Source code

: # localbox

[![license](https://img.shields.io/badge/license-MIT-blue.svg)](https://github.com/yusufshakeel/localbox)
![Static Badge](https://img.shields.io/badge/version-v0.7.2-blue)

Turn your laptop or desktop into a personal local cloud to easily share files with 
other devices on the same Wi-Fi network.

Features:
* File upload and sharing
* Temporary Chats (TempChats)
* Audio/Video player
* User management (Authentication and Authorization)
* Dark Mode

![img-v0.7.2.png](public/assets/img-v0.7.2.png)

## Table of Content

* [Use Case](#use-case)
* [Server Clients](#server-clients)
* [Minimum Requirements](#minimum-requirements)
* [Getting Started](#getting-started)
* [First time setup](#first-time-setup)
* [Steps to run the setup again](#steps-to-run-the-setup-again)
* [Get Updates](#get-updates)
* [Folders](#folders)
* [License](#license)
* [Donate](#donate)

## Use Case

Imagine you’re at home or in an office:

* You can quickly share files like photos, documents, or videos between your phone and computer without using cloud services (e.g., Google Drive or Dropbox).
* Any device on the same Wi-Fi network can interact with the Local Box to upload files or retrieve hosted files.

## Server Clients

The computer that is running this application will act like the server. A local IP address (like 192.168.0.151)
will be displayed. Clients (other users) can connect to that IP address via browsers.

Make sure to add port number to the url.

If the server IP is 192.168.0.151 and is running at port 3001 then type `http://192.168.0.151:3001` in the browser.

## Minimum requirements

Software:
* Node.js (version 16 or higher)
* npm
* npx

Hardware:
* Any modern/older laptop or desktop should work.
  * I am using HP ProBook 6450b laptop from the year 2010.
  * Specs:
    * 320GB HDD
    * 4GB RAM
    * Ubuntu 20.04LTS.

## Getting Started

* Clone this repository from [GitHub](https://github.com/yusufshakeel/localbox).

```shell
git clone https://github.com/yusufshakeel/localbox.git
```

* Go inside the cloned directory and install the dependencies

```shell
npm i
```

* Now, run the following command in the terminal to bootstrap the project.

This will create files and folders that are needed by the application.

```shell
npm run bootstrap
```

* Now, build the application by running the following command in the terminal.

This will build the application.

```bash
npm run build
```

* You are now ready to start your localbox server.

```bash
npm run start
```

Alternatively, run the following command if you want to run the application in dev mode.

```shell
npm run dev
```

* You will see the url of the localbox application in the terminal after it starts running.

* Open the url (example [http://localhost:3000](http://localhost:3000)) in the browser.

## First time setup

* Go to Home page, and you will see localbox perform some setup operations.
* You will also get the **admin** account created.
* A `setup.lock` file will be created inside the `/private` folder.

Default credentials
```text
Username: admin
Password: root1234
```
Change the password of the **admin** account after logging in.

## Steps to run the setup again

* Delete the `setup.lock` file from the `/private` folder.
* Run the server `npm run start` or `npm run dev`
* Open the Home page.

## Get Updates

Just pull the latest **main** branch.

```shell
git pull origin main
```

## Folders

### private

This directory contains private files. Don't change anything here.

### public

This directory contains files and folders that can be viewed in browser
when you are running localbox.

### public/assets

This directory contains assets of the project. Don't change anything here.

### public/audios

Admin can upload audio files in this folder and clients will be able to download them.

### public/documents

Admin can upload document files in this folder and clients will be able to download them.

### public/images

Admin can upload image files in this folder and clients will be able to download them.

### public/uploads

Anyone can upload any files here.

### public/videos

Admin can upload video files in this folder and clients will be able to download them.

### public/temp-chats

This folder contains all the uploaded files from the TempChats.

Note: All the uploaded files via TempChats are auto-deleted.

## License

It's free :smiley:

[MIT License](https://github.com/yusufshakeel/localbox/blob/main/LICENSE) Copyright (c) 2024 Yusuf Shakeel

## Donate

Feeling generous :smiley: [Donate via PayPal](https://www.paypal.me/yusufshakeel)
━━━━━━━━━━━━━━━━━━━━━━━━━━━━━━
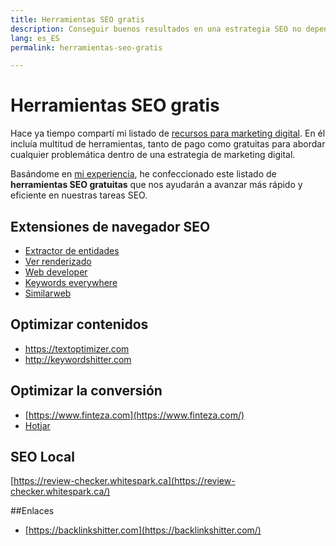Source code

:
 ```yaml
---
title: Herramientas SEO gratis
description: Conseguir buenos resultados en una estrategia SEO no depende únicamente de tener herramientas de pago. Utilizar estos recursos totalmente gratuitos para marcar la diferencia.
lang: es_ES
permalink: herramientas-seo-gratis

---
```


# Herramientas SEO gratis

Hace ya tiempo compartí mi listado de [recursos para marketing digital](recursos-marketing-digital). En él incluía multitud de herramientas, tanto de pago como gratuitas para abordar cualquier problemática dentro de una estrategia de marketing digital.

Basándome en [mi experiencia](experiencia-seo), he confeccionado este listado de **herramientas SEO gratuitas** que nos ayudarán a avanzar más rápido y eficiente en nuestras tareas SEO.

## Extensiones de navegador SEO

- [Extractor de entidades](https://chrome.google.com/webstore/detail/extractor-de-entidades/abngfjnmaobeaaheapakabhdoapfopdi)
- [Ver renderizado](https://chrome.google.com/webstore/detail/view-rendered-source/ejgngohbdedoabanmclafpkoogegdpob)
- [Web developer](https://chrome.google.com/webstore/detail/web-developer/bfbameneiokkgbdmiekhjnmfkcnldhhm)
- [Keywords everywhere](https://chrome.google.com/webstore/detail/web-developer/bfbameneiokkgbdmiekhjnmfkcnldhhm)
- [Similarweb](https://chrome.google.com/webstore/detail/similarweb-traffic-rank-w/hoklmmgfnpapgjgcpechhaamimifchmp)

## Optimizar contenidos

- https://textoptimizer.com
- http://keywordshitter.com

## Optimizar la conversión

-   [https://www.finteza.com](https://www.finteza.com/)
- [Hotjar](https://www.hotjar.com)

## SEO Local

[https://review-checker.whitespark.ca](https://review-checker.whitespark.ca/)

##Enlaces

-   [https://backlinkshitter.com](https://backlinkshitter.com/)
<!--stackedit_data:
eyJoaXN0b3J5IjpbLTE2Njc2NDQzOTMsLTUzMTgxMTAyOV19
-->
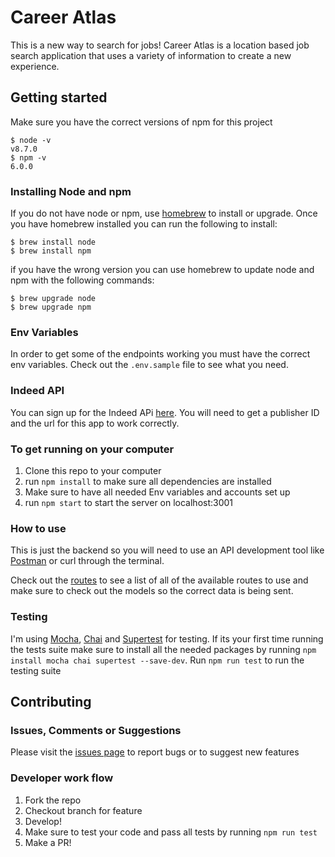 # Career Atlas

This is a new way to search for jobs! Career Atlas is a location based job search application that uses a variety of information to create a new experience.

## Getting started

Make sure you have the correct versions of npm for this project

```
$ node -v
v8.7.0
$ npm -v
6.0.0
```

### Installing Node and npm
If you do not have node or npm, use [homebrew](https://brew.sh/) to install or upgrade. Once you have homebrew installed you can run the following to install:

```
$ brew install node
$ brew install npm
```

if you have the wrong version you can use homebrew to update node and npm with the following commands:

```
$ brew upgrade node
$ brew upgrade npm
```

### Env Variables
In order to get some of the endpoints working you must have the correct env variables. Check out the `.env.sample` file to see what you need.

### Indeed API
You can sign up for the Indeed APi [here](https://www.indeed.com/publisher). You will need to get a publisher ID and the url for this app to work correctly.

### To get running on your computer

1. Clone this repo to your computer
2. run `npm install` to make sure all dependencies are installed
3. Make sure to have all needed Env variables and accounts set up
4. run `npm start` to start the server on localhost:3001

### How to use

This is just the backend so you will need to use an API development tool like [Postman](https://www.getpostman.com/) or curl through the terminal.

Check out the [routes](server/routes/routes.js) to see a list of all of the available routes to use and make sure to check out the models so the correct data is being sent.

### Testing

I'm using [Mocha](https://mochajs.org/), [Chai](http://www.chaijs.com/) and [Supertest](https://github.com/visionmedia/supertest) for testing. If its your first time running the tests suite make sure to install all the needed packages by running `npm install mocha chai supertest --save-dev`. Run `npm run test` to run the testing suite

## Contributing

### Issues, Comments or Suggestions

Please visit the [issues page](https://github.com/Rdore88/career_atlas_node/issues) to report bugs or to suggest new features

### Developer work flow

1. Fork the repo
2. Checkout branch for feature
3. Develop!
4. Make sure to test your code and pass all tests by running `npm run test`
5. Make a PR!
━━━━━━━━━━━━━━━━━━━━━━━━━━━━━━
▸ **Work instructions**: Scan the listing above and identify each line holding the string "Optimizar"; copy every such line.

▸ **Task solution**:
## Optimizar contenidos
## Optimizar la conversión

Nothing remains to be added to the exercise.